“Mom,” Mac said, the warning back in his voice.
“Georgie, want to come swimming?” Dani asked, for once helping instead of adding to our discomfort.
“Sure,” I replied.
Dani took me to my room, leaving Mac to bear the full weight of his mother’s questions about us. The blue room was really the “Blue Room.” It looked like the Blue Room at the White House—oval shape and all. Except, this room had a bed in the middle of it. The chandelier in the room was a smaller replica. The bed wasn’t tucked up against any of the walls; it was freestanding under the chandelier with tall bedposts that reached almost to the crystals dropping from the light. The ceiling, unlike the one at the White House, was painted with clouds, cupids, and harps.
“This room is?”
“Obnoxious. But Mom always puts her favorite guests here. I think she’s secretly hoping you spend more time in Mac’s room than this one.”
“I…I don’t even know how to respond to that,” I said, trying not to laugh.
“You have your own bath; it’s through that door. The door on the left is a walk-in closet. Sometimes it houses the Christmas decorations, so you may be fighting for hanging space with Mom’s angel collection.”
I unzipped my suitcase. “I won’t unpack now. I’ll just change.”
“I’ll wait,” Dani said.
I grabbed the suit that I hadn’t used since being on the boat with Mac in Rockport, changed in the bathroom, and then came back to the bedroom where Dani had sprawled out on her back on the bed.
“Are you asleep?”
“No.” Dani shook her head. “But I tell you, I probably will sleep in between rounds of tennis. Coming home is like taking a sleeping pill for me. Unwinding makes me lethargic.”
I threw on a cover-up, and we made our way down a back stairway to a kitchen that would have made the guys on The Property Brothers jealous. The French doors led to a backyard paradise: beautiful patio furniture, a huge, sparkling pool, and a white gazebo.
The humidity had kicked in, and I was grateful for the cool water as we both dove in, swimming several laps before retiring to the chaise lounges on the side. I wasn’t sure what had happened to Mac. I had expected he’d join us, and I didn’t know if I was disappointed or relieved when he didn’t. I needed time to compile some of the information I’d gathered from him in the car and since arriving at their home. I needed to realign the facts into the folders in my brain like all the other facts I gathered. Research. This time, research on Mac and his life.
When Dani and I finally went in to change for dinner, my slight unease about the whole weekend had returned. I’d just slipped back into my sundress, put my contacts back in, and swept my wet hair into a ponytail when there was a knock on the door.

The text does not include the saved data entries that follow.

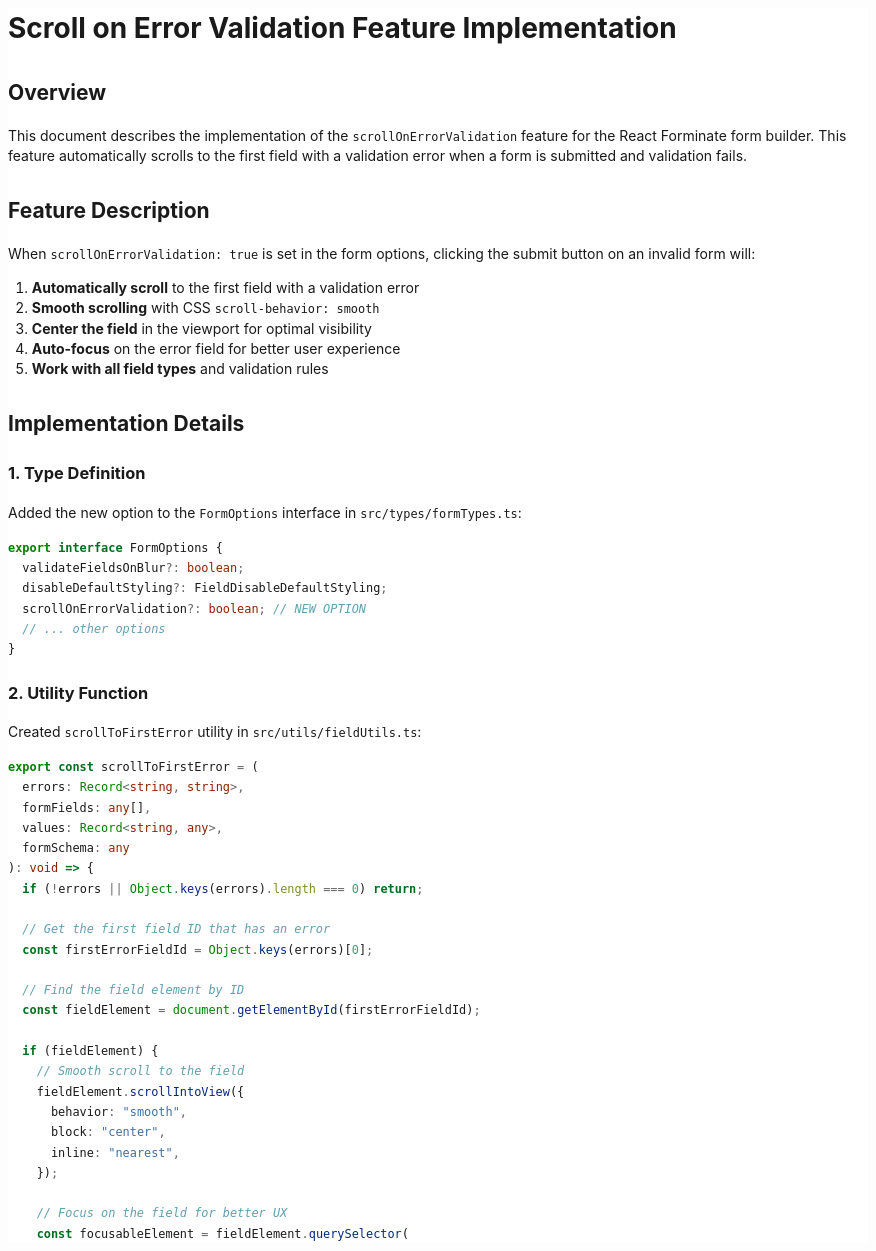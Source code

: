 # Scroll on Error Validation Feature Implementation

## Overview

This document describes the implementation of the `scrollOnErrorValidation` feature for the React Forminate form builder. This feature automatically scrolls to the first field with a validation error when a form is submitted and validation fails.

## Feature Description

When `scrollOnErrorValidation: true` is set in the form options, clicking the submit button on an invalid form will:

1. **Automatically scroll** to the first field with a validation error
2. **Smooth scrolling** with CSS `scroll-behavior: smooth`
3. **Center the field** in the viewport for optimal visibility
4. **Auto-focus** on the error field for better user experience
5. **Work with all field types** and validation rules

## Implementation Details

### 1. Type Definition

Added the new option to the `FormOptions` interface in `src/types/formTypes.ts`:

```typescript
export interface FormOptions {
  validateFieldsOnBlur?: boolean;
  disableDefaultStyling?: FieldDisableDefaultStyling;
  scrollOnErrorValidation?: boolean; // NEW OPTION
  // ... other options
}
```

### 2. Utility Function

Created `scrollToFirstError` utility in `src/utils/fieldUtils.ts`:

```typescript
export const scrollToFirstError = (
  errors: Record<string, string>,
  formFields: any[],
  values: Record<string, any>,
  formSchema: any
): void => {
  if (!errors || Object.keys(errors).length === 0) return;

  // Get the first field ID that has an error
  const firstErrorFieldId = Object.keys(errors)[0];

  // Find the field element by ID
  const fieldElement = document.getElementById(firstErrorFieldId);

  if (fieldElement) {
    // Smooth scroll to the field
    fieldElement.scrollIntoView({
      behavior: "smooth",
      block: "center",
      inline: "nearest",
    });

    // Focus on the field for better UX
    const focusableElement = fieldElement.querySelector(
```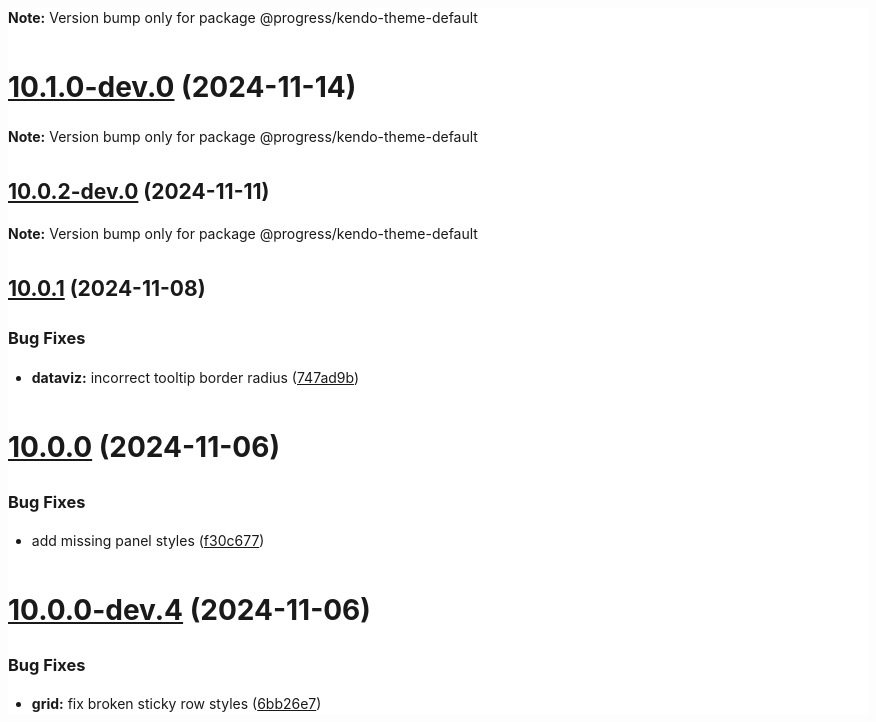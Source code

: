 **Note:** Version bump only for package @progress/kendo-theme-default





# [10.1.0-dev.0](https://github.com/telerik/kendo-themes/compare/v10.0.2-dev.0...v10.1.0-dev.0) (2024-11-14)

**Note:** Version bump only for package @progress/kendo-theme-default





## [10.0.2-dev.0](https://github.com/telerik/kendo-themes/compare/v10.0.1...v10.0.2-dev.0) (2024-11-11)

**Note:** Version bump only for package @progress/kendo-theme-default





## [10.0.1](https://github.com/telerik/kendo-themes/compare/v10.0.0...v10.0.1) (2024-11-08)


### Bug Fixes

* **dataviz:** incorrect tooltip border radius ([747ad9b](https://github.com/telerik/kendo-themes/commit/747ad9b9ba137054e1e00db8ccd99fc84e3bdb16))





# [10.0.0](https://github.com/telerik/kendo-themes/compare/v10.0.0-dev.4...v10.0.0) (2024-11-06)


### Bug Fixes

* add missing panel styles ([f30c677](https://github.com/telerik/kendo-themes/commit/f30c677b125a71663cc0367e5cc18599211880cf))





# [10.0.0-dev.4](https://github.com/telerik/kendo-themes/compare/v10.0.0-dev.3...v10.0.0-dev.4) (2024-11-06)


### Bug Fixes

* **grid:** fix broken sticky row styles ([6bb26e7](https://github.com/telerik/kendo-themes/commit/6bb26e74535500b1fb08b35afbf745d1368cecda))
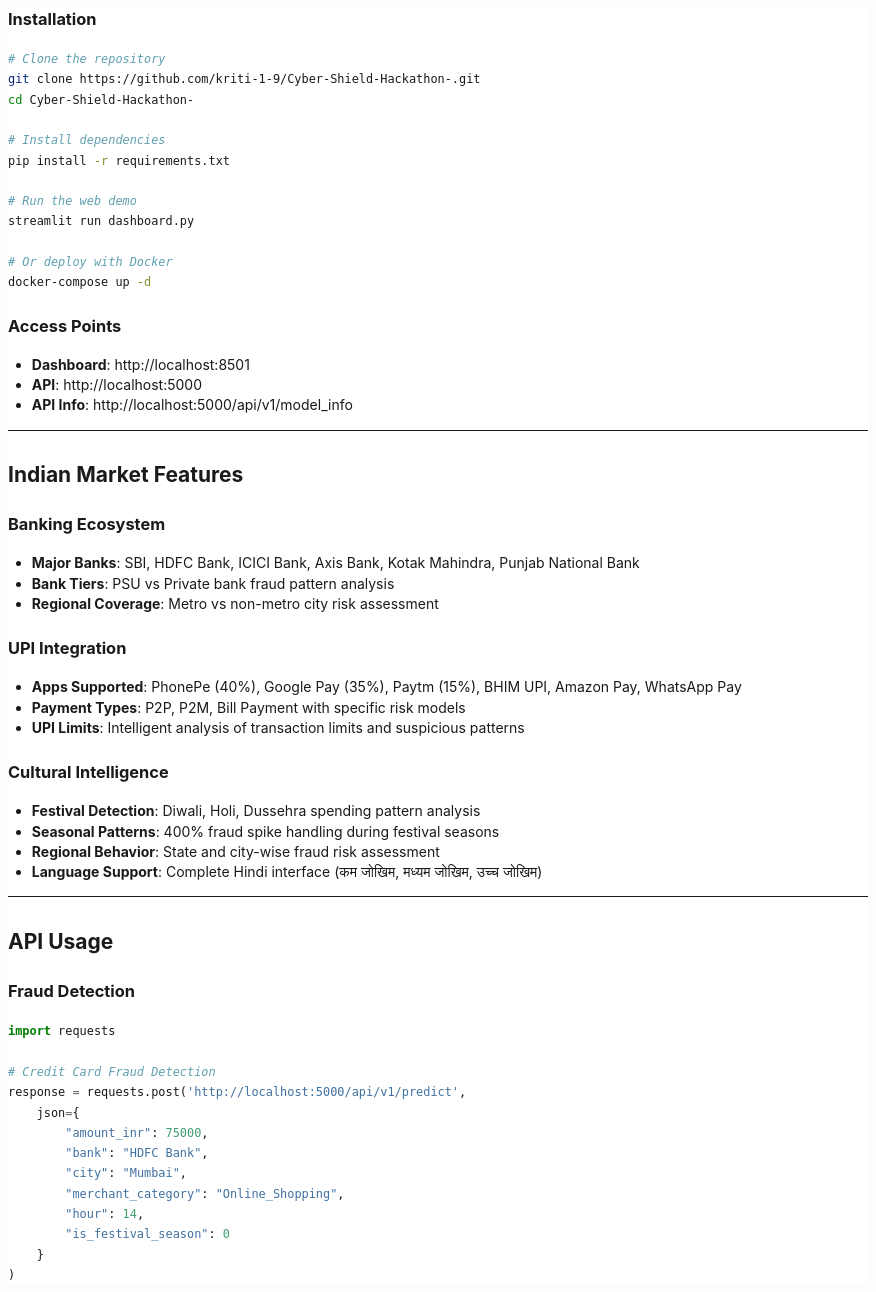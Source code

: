 ### Installation

```bash
# Clone the repository
git clone https://github.com/kriti-1-9/Cyber-Shield-Hackathon-.git
cd Cyber-Shield-Hackathon-

# Install dependencies
pip install -r requirements.txt

# Run the web demo
streamlit run dashboard.py

# Or deploy with Docker
docker-compose up -d
```

### Access Points
- **Dashboard**: http://localhost:8501
- **API**: http://localhost:5000
- **API Info**: http://localhost:5000/api/v1/model_info

---

## Indian Market Features

### Banking Ecosystem
- **Major Banks**: SBI, HDFC Bank, ICICI Bank, Axis Bank, Kotak Mahindra, Punjab National Bank
- **Bank Tiers**: PSU vs Private bank fraud pattern analysis
- **Regional Coverage**: Metro vs non-metro city risk assessment

### UPI Integration  
- **Apps Supported**: PhonePe (40%), Google Pay (35%), Paytm (15%), BHIM UPI, Amazon Pay, WhatsApp Pay
- **Payment Types**: P2P, P2M, Bill Payment with specific risk models
- **UPI Limits**: Intelligent analysis of transaction limits and suspicious patterns

### Cultural Intelligence
- **Festival Detection**: Diwali, Holi, Dussehra spending pattern analysis
- **Seasonal Patterns**: 400% fraud spike handling during festival seasons
- **Regional Behavior**: State and city-wise fraud risk assessment
- **Language Support**: Complete Hindi interface (कम जोखिम, मध्यम जोखिम, उच्च जोखिम)

---

## API Usage

### Fraud Detection
```python
import requests

# Credit Card Fraud Detection
response = requests.post('http://localhost:5000/api/v1/predict', 
    json={
        "amount_inr": 75000,
        "bank": "HDFC Bank",
        "city": "Mumbai",
        "merchant_category": "Online_Shopping",
        "hour": 14,
        "is_festival_season": 0
    }
)
```
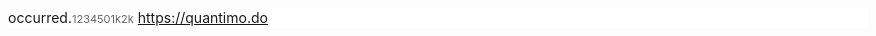 occurred.</tspan></text><g class="highcharts-axis-labels highcharts-xaxis-labels " data-z-index="7"><text x="116.6" style="color:#666666;cursor:default;font-size:11px;fill:#666666;" text-anchor="middle" transform="translate(0,0)" y="260" opacity="1">1</text><text x="221.79999999999998" style="color:#666666;cursor:default;font-size:11px;fill:#666666;" text-anchor="middle" transform="translate(0,0)" y="260" opacity="1">2</text><text x="327" style="color:#666666;cursor:default;font-size:11px;fill:#666666;" text-anchor="middle" transform="translate(0,0)" y="260" opacity="1">3</text><text x="432.2" style="color:#666666;cursor:default;font-size:11px;fill:#666666;" text-anchor="middle" transform="translate(0,0)" y="260" opacity="1">4</text><text x="537.4" style="color:#666666;cursor:default;font-size:11px;fill:#666666;" text-anchor="middle" transform="translate(0,0)" y="260" opacity="1">5</text></g><g class="highcharts-axis-labels highcharts-yaxis-labels " data-z-index="7"><text x="49" style="color:#666666;cursor:default;font-size:11px;fill:#666666;" text-anchor="end" transform="translate(0,0)" y="245" opacity="1">0</text><text x="49" style="color:#666666;cursor:default;font-size:11px;fill:#666666;" text-anchor="end" transform="translate(0,0)" y="156" opacity="1">1k</text><text x="49" style="color:#666666;cursor:default;font-size:11px;fill:#666666;" text-anchor="end" transform="translate(0,0)" y="67" opacity="1">2k</text></g><a xlink:href="https://quantimo.do" target="_blank">
                    <text x="590" class="highcharts-credits" text-anchor="end" data-z-index="8" style="cursor:pointer;color:#999999;font-size:9px;fill:#999999;" y="295">https://quantimo.do
                    </text></a></svg>
</div>
<div style="text-align: center">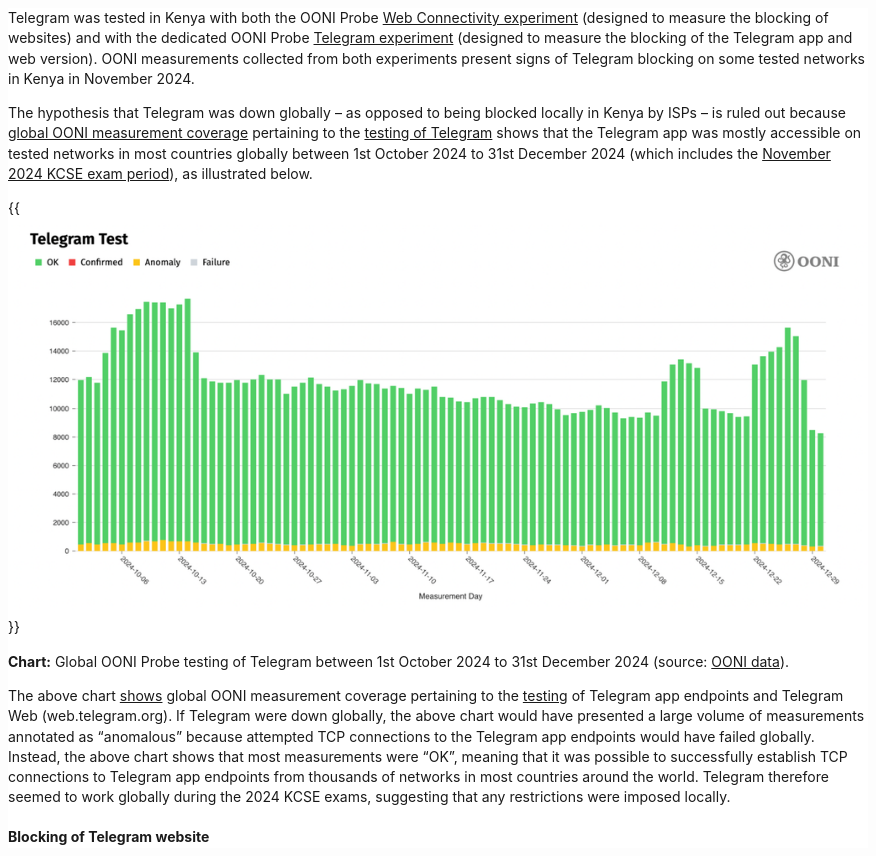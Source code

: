 Telegram was tested in Kenya with both the OONI Probe [Web Connectivity experiment](https://github.com/ooni/spec/blob/master/nettests/ts-017-web-connectivity.md) (designed to measure the blocking of websites) and with the dedicated OONI Probe [Telegram experiment](https://github.com/ooni/spec/blob/master/nettests/ts-020-telegram.md) (designed to measure the blocking of the Telegram app and web version). OONI measurements collected from both experiments present signs of Telegram blocking on some tested networks in Kenya in November 2024. 

The hypothesis that Telegram was down globally – as opposed to being blocked locally in Kenya by ISPs – is ruled out because [global OONI measurement coverage](https://explorer.ooni.org/chart/mat?test_name=telegram&since=2024-10-01&until=2024-12-31&axis_x=measurement_start_day&time_grain=day) pertaining to the [testing of Telegram](https://github.com/ooni/spec/blob/master/nettests/ts-020-telegram.md) shows that the Telegram app was mostly accessible on tested networks in most countries globally between 1st October 2024 to 31st December 2024 (which includes the [November 2024 KCSE exam period](https://knec.ac.ke/wp-content/uploads/2024/03/2024-KCSE.pdf)), as illustrated below.

{{<img src="images/16.png">}}

**Chart:** Global OONI Probe testing of Telegram between 1st October 2024 to 31st December 2024 (source: [OONI data](https://explorer.ooni.org/chart/mat?test_name=telegram&since=2024-10-01&until=2024-12-31&axis_x=measurement_start_day&time_grain=day)).

The above chart [shows](https://explorer.ooni.org/chart/mat?test_name=telegram&since=2024-10-01&until=2024-12-31&axis_x=measurement_start_day&time_grain=day) global OONI measurement coverage pertaining to the [testing](https://github.com/ooni/spec/blob/master/nettests/ts-020-telegram.md) of Telegram app endpoints and Telegram Web (web.telegram.org). If Telegram were down globally, the above chart would have presented a large volume of measurements annotated as “anomalous” because attempted TCP connections to the Telegram app endpoints would have failed globally. Instead, the above chart shows that most measurements were “OK”, meaning that it was possible to successfully establish TCP connections to Telegram app endpoints from thousands of networks in most countries around the world. Telegram therefore seemed to work globally during the 2024 KCSE exams, suggesting that any restrictions were imposed locally.

#### Blocking of Telegram website
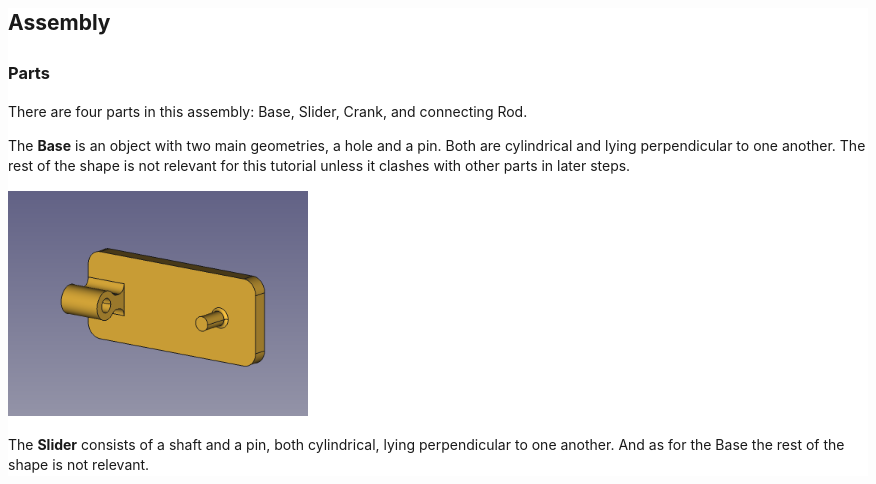 ## Assembly

### Parts

There are four parts in this assembly: Base, Slider, Crank, and connecting Rod.

The **Base** is an object with two main geometries, a hole and a pin. Both are cylindrical and lying perpendicular to one another. The rest of the shape is not relevant for this tutorial unless it clashes with other parts in later steps.

 <img alt="" src=images/Assembly3_KinematicExample-02.png  style="width:300px;"> 

The **Slider** consists of a shaft and a pin, both cylindrical, lying perpendicular to one another. And as for the Base the rest of the shape is not relevant.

I opened it to reveal Mac. He was still in the shorts and T-shirt that he’d arrived in, which made me feel better about my cotton sundress.
“I’m sorry I didn’t make it out to the pool,” he said.
“You don’t need to babysit me,” I responded, secretly glad he’d brought it up so I didn’t seem like the insecure teenager I often felt like around him.
“After Mom cornered me, Dad came back from the club and started all over again. On the plus side, you won’t have to revisit the whole ‘who you are’ thing again,” he said, smiling. His eyes took in my wet hair and makeup-less face. I had my blue contacts in today. They were the same color as the flowers on my dress, and they seemed to blend in with Mac’s and Dani’s eyes.
“It’s okay. I understand. Grandma used to give all my friends the same third degree, and after she died, Vicky kind of took up for her.”
“Vicky worked in the salon?”
“Yep, she still does, just for the new owner.”
“Was she upset that you sold it?”
I shook my head. “No, she understood why I did it. Is there a reason we are avoiding going downstairs?”
Mac was leaning against the doorframe, and I was still standing with the door halfway open. It brought us close enough that I could smell him. The salty smell that seemed to stick with him like a sea breeze. It made me want to taste his lips again, and my eyes drifted to them like they so often did. They were sexy, beautifully shaped lips and hard to look away from once I’d started.
“I just know that as soon as we go down, I’ll lose you to the chaos.”
“Chaos?”
“You’ll see. Bodies everywhere. All the talking. And you’ll get dragged into the card games whether you want to or not.”
I smiled at him, resting my shoulder on the other side of the doorframe, which brought us even closer together. So close the hair on our arms was touching even though the skin was not. It was a weird sensation, heightening the roll of thunder that always existed between us.